When people hear functional programming, they often think of unfamiliar languages, complex mathematical concepts or code that’s difficult to read.

That wasn’t my experience.

Functional programming didn’t replace the way I wrote software.

Instead, it gradually changed the way I thought about software design.

It Started with a Question

I wasn’t trying to become a functional programmer.

I was trying to answer a much simpler question:

How can I write software that’s easier to understand and easier to change?

As I explored ideas from functional programming, I realised many of them solved problems I encountered every day in object-oriented applications.

Explicit Errors

One of the biggest changes was how I handled errors.

For years I relied heavily on exceptions.

Eventually I found myself asking:

What if errors were simply another possible result?

Instead of hiding failure inside exceptions, I started making it explicit in function signatures.

That simple shift made it much easier to understand what a piece of code could actually do.

Small Composable Functions

Another lesson was composition.

Rather than building large classes with dozens of methods, I began writing smaller functions that each had a single responsibility.

Small pieces are easier to test.

They’re easier to understand.

Most importantly, they’re easier to combine in different ways.

Immutable Data

Whenever possible, I now prefer immutable data.

Objects that don’t change are easier to reason about because they can’t unexpectedly be modified somewhere else in the system.

It reduces the number of things I need to keep in my head while reading code.

Dependencies Become Clearer

Functional programming also influenced how I think about dependencies.

Instead of injecting large service objects, I increasingly depend on small pieces of behaviour.

A use case should declare exactly what it needs—nothing more.

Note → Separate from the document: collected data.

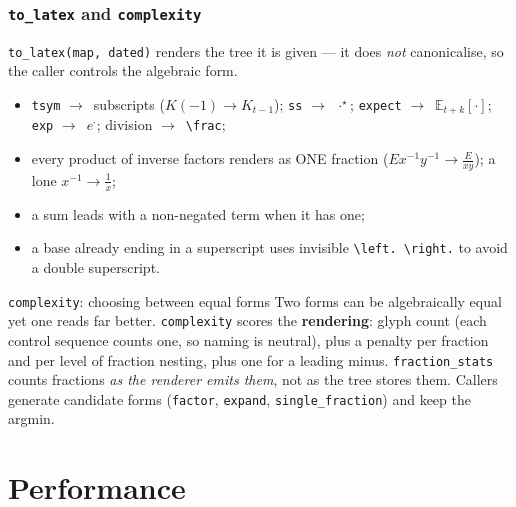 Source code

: \documentclass[10pt,slidestop]{beamer}
\newcommand{\code}[1]{\texttt{#1}}
\newcommand{\ra}{$\rightarrow$}
\begin{document}
\begin{frame}\frametitle{\texttt{to\_latex} and \texttt{complexity}}
  \code{to\_latex(map, dated)} renders the tree it is given --- it does
  \emph{not} canonicalise, so the caller controls the algebraic form.
  \begin{itemize}\small
  \item \code{tsym} \ra\ subscripts ($K(-1)\to K_{t-1}$); \code{ss} \ra\
    $\cdot^{\star}$; \code{expect} \ra\ $\mathbb{E}_{t+k}[\cdot]$; \code{exp} \ra\ $e^{\cdot}$;
    division \ra\ \code{\textbackslash frac};
  \item every product of inverse factors renders as ONE fraction
    ($E x^{-1} y^{-1} \to \frac{E}{xy}$); a lone $x^{-1}\to\frac{1}{x}$;
  \item a sum leads with a non-negated term when it has one;
  \item a base already ending in a superscript uses invisible
    \code{\textbackslash left. \textbackslash right.} to avoid a double superscript.
  \end{itemize}

  \begin{block}{\texttt{complexity}: choosing between equal forms}
    Two forms can be algebraically equal yet one reads far better. \code{complexity}
    scores the \textbf{rendering}: glyph count (each control sequence counts one,
    so naming is neutral), plus a penalty per fraction and per level of fraction
    nesting, plus one for a leading minus. \code{fraction\_stats} counts fractions
    \emph{as the renderer emits them}, not as the tree stores them. Callers
    generate candidate forms (\code{factor}, \code{expand}, \code{single\_fraction})
    and keep the argmin.
  \end{block}
\end{frame}

\section{Performance}
\end{document}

That makes the code easier to read and makes testing much simpler.

Functional Programming Isn’t a Goal

I don’t try to make every application purely functional.

Kotlin is a pragmatic language, and I appreciate that.

Instead, I borrow ideas that improve clarity:

  • Explicit error handling
  • Small composable functions
  • Immutable data where practical
  • Clear dependencies
  • Simplicity over cleverness

Final Thoughts

Functional programming didn’t make me stop writing object-oriented software.

It simply gave me better tools for thinking about complexity.

Today I still write Kotlin.

I still build backend systems.

The difference is that I spend less time asking:

“How should I structure these classes?”

and more time asking:

“How can I make this code easier for the next engineer to understand?”